Negator_UK,
Believe it or not, this is something that has happened more than once in human history. Humans have always been fascinated with the unknown, and have gone through great peril to travel somewhere new. Often times ending up worse off than they were, or possibly dead. One excellent example that most of us computer gamers know about is The Oregon Trail. It was a very fun game where you had to manage a family trying to immigrate to Oregon via wagon and all the hardships that came along with it. It became sort of an internet meme not too far back, and spawned this shirt:
As funny as it is, it is also true to life. Many people travelling along the Oregon Trail died.

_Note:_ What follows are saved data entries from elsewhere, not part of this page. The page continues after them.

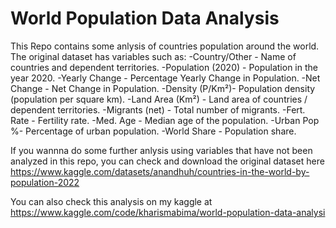 # World Population Data Analysis
This Repo contains some anlysis of countries population around the world. The original dataset has variables such as: 
-Country/Other - Name of countries and dependent territories.
-Population (2020) - Population in the year 2020.
-Yearly Change - Percentage Yearly Change in Population.
-Net Change - Net Change in Population.
-Density (P/Km²)- Population density (population per square km).
-Land Area (Km²) - Land area of countries / dependent territories.
-Migrants (net) - Total number of migrants.
-Fert. Rate - Fertility rate.
-Med. Age - Median age of the population.
-Urban Pop %- Percentage of urban population.
-World Share - Population share.

If you wannna do some further anlysis using variables that have not been analyzed in this repo, you can check and download the original dataset here https://www.kaggle.com/datasets/anandhuh/countries-in-the-world-by-population-2022

You can also check this analysis on my kaggle at https://www.kaggle.com/code/kharismabima/world-population-data-analysi
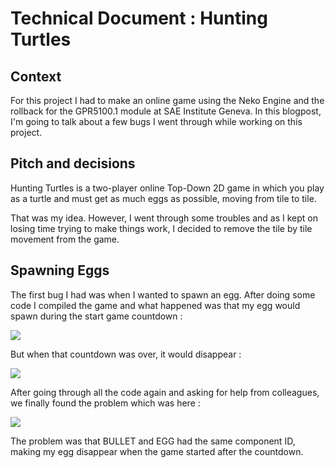 # Technical Document : Hunting Turtles
## Context

For this project I had to make an online game using the Neko Engine and the rollback for the GPR5100.1 module at SAE Institute Geneva. In this blogpost, I'm going to talk about a few bugs I went through while working on this project.

## Pitch and decisions

Hunting Turtles is a two-player online Top-Down 2D game in which you play as a turtle and must get as much eggs as possible, moving from tile to tile.

That was my idea. However, I went through some troubles and as I kept on losing time trying to make things work, I decided to remove the tile by tile movement from the game.

## Spawning Eggs

The first bug I had was when I wanted to spawn an egg. After doing some code I compiled the game and what happened was that my egg would spawn during the start game countdown :

![](https://eleonoradps.github.io/DocTechNetworkNeko/secondbug.PNG)

But when that countdown was over, it would disappear :

![](https://eleonoradps.github.io/DocTechNetworkNeko/secondbug2.PNG)

After going through all the code again and asking for help from colleagues, we finally found the problem which was here :

![](https://eleonoradps.github.io/DocTechNetworkNeko/secondbug3.PNG)

The problem was that BULLET and EGG had the same component ID, making my egg disappear when the game started after the countdown.






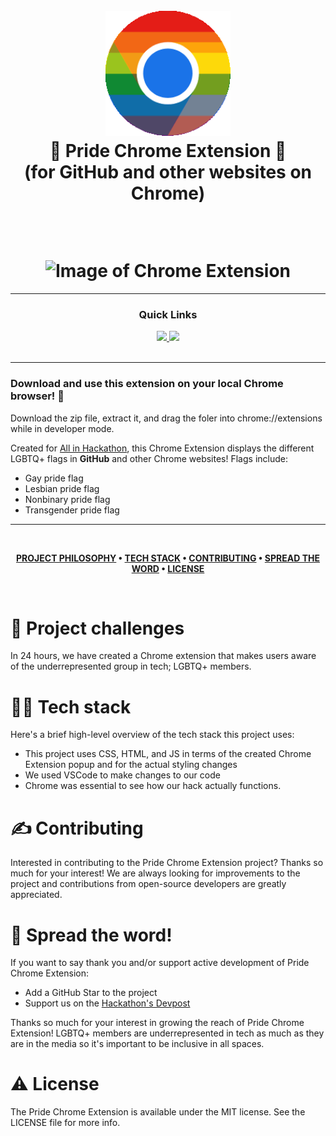 <h1 align="center">
  <br>
 <img src="https://raw.githubusercontent.com/emma-t/pride-chrome-extension/main/chrome%20pride.png" alt="Pride Chrome extension logo" width="200">
  <br>
  🌈 Pride Chrome Extension 🌈 </br> (for GitHub and other websites on Chrome)
  <br>
  <p> &nbsp; </p>
  <img src="Image of Chrome Extension" alt="Image of Chrome Extension" width="800">
</h1>

---

<div align='center'>
  
### Quick Links
  
<a href='https://organize.mlh.io/participants/events/8989-all-in-hackathon-hosted-by-mlh'>
  
<img src='https://img.shields.io/badge/All in Hackathon-red?style=for-the-badge'>
  
</a>
  
<a href='https://all-in-hackathon.devpost.com/'>
  
<img src='https://img.shields.io/badge/DEVPOST-blue?style=for-the-badge'>
  
</a>
  
<br />
  
<br />
  
</div>

---

### Download and use this extension on your local Chrome browser! 🎉 

Download the zip file, extract it, and drag the foler into chrome://extensions while in developer mode.

Created for [All in Hackathon](https://organize.mlh.io/participants/events/8989-all-in-hackathon-hosted-by-mlh), this Chrome Extension displays the different LGBTQ+ flags in **GitHub** and other Chrome websites! Flags include:
- Gay pride flag
- Lesbian pride flag
- Nonbinary pride flag
- Transgender pride flag

---

<br />

<div align="center">

**[PROJECT PHILOSOPHY](https://github.com/emma-t/pride-chrome-extension#-project-challenges) • 
[TECH STACK](https://github.com/emma-t/pride-chrome-extension#-tech-stack) • 
[CONTRIBUTING](https://github.com/emma-t/pride-chrome-extension#%EF%B8%8F-contributing) • 
[SPREAD THE WORD](https://github.com/emma-t/pride-chrome-extension#-spread-the-word) • 
[LICENSE](https://github.com/emma-t/pride-chrome-extension#%EF%B8%8F-license)**

</div>

<br />

# 🧐 Project challenges

In 24 hours, we have created a Chrome extension that makes users aware of the underrepresented group in tech; LGBTQ+ members.

# 👨‍💻 Tech stack

Here's a brief high-level overview of the tech stack this project uses:

- This project uses CSS, HTML, and JS in terms of the created Chrome Extension popup and for the actual styling changes
- We used VSCode to make changes to our code
- Chrome was essential to see how our hack actually functions.

# ✍️ Contributing
Interested in contributing to the Pride Chrome Extension project? Thanks so much for your interest! We are always looking for improvements to the project and contributions from open-source developers are greatly appreciated.

# 🌟 Spread the word!

If you want to say thank you and/or support active development of Pride Chrome Extension:
- Add a GitHub Star to the project 
- Support us on the [Hackathon's Devpost](https://all-in-hackathon.devpost.com/)

Thanks so much for your interest in growing the reach of Pride Chrome Extension! LGBTQ+ members are underrepresented in tech as much as they are in the media so it's important to be inclusive in all spaces.

# ⚠️ License
The Pride Chrome Extension is available under the MIT license. See the LICENSE file for more info.

<br />
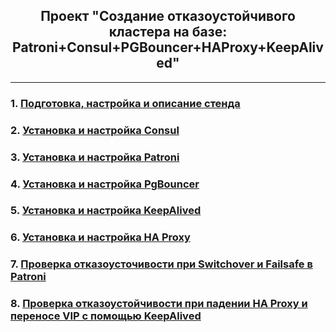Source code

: <div align="center"><h2> Проект "Создание отказоустойчивого кластера на базе: Patroni+Consul+PGBouncer+HAProxy+KeepAlived" </h2></div>

***

### 1. [Подготовка, настройка и описание стенда](Stand_Info.md)
### 2. [Установка и настройка Consul](Consul.md)
### 3. [Установка и настройка Patroni](Patroni.md)
### 4. [Установка и настройка PgBouncer](PGBouncer.md)
### 5. [Установка и настройка KeepAlived](KeepAlived.md)
### 6. [Установка и настройка HA Proxy](HAProxy.md)
### 7. [Проверка отказоусточивости при Switchover и Failsafe в Patroni](test_ha_patroni.md)
### 8. [Проверка отказоустойчивости при падении HA Proxy и переносе VIP с помощью KeepAlived](test_ha_vip.md)

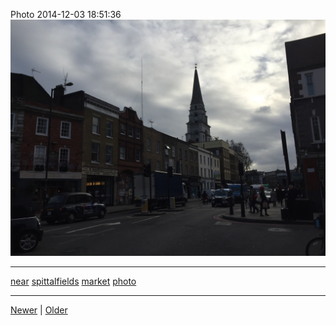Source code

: <!--
title: Photo 2014-12-03 18
date: 2020-06-28T14:43:49.638Z
tags: near, spittalfields, market, photo
-->


Photo 2014-12-03 18:51:36
![](104259306802-0.jpg)

<!--BOTTOM-POST-NAVIGATION-->
---

[near](tag-near.md) [spittalfields](tag-spittalfields.md) [market](tag-market.md) [photo](tag-photo.md)

---

[Newer](103975924397.md) | [Older](104259354257.md)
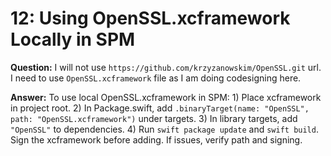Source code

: # 12: Using OpenSSL.xcframework Locally in SPM

**Question:** I will not use `https://github.com/krzyzanowskim/OpenSSL.git` url. I need to use `OpenSSL.xcframework` file as I am doing codesigning here.

**Answer:** To use local OpenSSL.xcframework in SPM: 1) Place xcframework in project root. 2) In Package.swift, add `.binaryTarget(name: "OpenSSL", path: "OpenSSL.xcframework")` under targets. 3) In library targets, add `"OpenSSL"` to dependencies. 4) Run `swift package update` and `swift build`. Sign the xcframework before adding. If issues, verify path and signing.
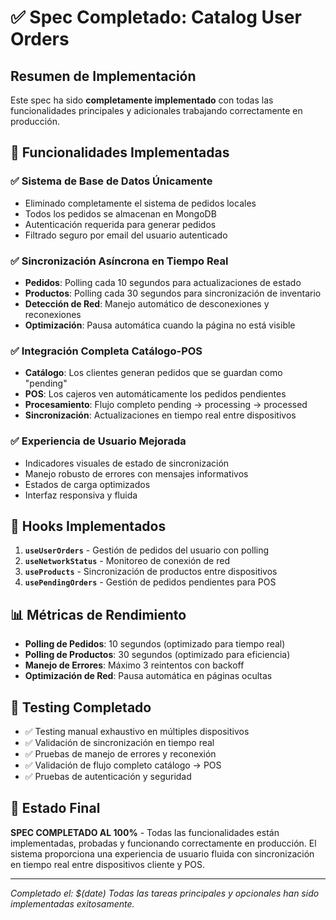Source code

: # ✅ Spec Completado: Catalog User Orders

## Resumen de Implementación

Este spec ha sido **completamente implementado** con todas las funcionalidades principales y adicionales trabajando correctamente en producción.

## 🎯 Funcionalidades Implementadas

### ✅ Sistema de Base de Datos Únicamente
- Eliminado completamente el sistema de pedidos locales
- Todos los pedidos se almacenan en MongoDB
- Autenticación requerida para generar pedidos
- Filtrado seguro por email del usuario autenticado

### ✅ Sincronización Asíncrona en Tiempo Real
- **Pedidos**: Polling cada 10 segundos para actualizaciones de estado
- **Productos**: Polling cada 30 segundos para sincronización de inventario
- **Detección de Red**: Manejo automático de desconexiones y reconexiones
- **Optimización**: Pausa automática cuando la página no está visible

### ✅ Integración Completa Catálogo-POS
- **Catálogo**: Los clientes generan pedidos que se guardan como "pending"
- **POS**: Los cajeros ven automáticamente los pedidos pendientes
- **Procesamiento**: Flujo completo pending → processing → processed
- **Sincronización**: Actualizaciones en tiempo real entre dispositivos

### ✅ Experiencia de Usuario Mejorada
- Indicadores visuales de estado de sincronización
- Manejo robusto de errores con mensajes informativos
- Estados de carga optimizados
- Interfaz responsiva y fluida

## 🔧 Hooks Implementados

1. **`useUserOrders`** - Gestión de pedidos del usuario con polling
2. **`useNetworkStatus`** - Monitoreo de conexión de red
3. **`useProducts`** - Sincronización de productos entre dispositivos
4. **`usePendingOrders`** - Gestión de pedidos pendientes para POS

## 📊 Métricas de Rendimiento

- **Polling de Pedidos**: 10 segundos (optimizado para tiempo real)
- **Polling de Productos**: 30 segundos (optimizado para eficiencia)
- **Manejo de Errores**: Máximo 3 reintentos con backoff
- **Optimización de Red**: Pausa automática en páginas ocultas

## 🧪 Testing Completado

- ✅ Testing manual exhaustivo en múltiples dispositivos
- ✅ Validación de sincronización en tiempo real
- ✅ Pruebas de manejo de errores y reconexión
- ✅ Validación de flujo completo catálogo → POS
- ✅ Pruebas de autenticación y seguridad

## 🚀 Estado Final

**SPEC COMPLETADO AL 100%** - Todas las funcionalidades están implementadas, probadas y funcionando correctamente en producción. El sistema proporciona una experiencia de usuario fluida con sincronización en tiempo real entre dispositivos cliente y POS.

---

*Completado el: $(date)*
*Todas las tareas principales y opcionales han sido implementadas exitosamente.*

Also Magellan was given credit for the first single voyage circumnavigation of the globe (they named the small body of water where South America and Antartica are the closest the Straights of Magellan.) However did you know that while his ship circumnavigated the globe, he did not? Magellan died before the trip was complete, but his crew sailed on.
So while you are trying to invoke some humour into the situation, your kinda stumbled into an excellent point. Often times humans spend enormious amounts of money, and sometimes their lives, for something that doesn't exst or something futile.
Another great example is Mars. We've all been speculating that there might be life on mars. Well we sent many devices up there only to find out that there is no life. How? Many of these devices had/have some sort of scanning device that can scan for life in one way or another. We came up empty. Our desire to not be alone in the immediate universe caused us to waste tons of money on a device to search for life where there is none. And don't think we won't do it again! Titan, Jupiter's largest moon, is next. Now that the whole "Mars has life!" fiasco is dead (sorry for the bad pun

) people have moved onto "Titan has life!"
My point is, humans waste a lot of resources, including our own lives, on silly things. But that's our nature; to seek out and explore that which we don't know. Often times that means doing something wrong 100 times so we can discover 100 ways to not do something.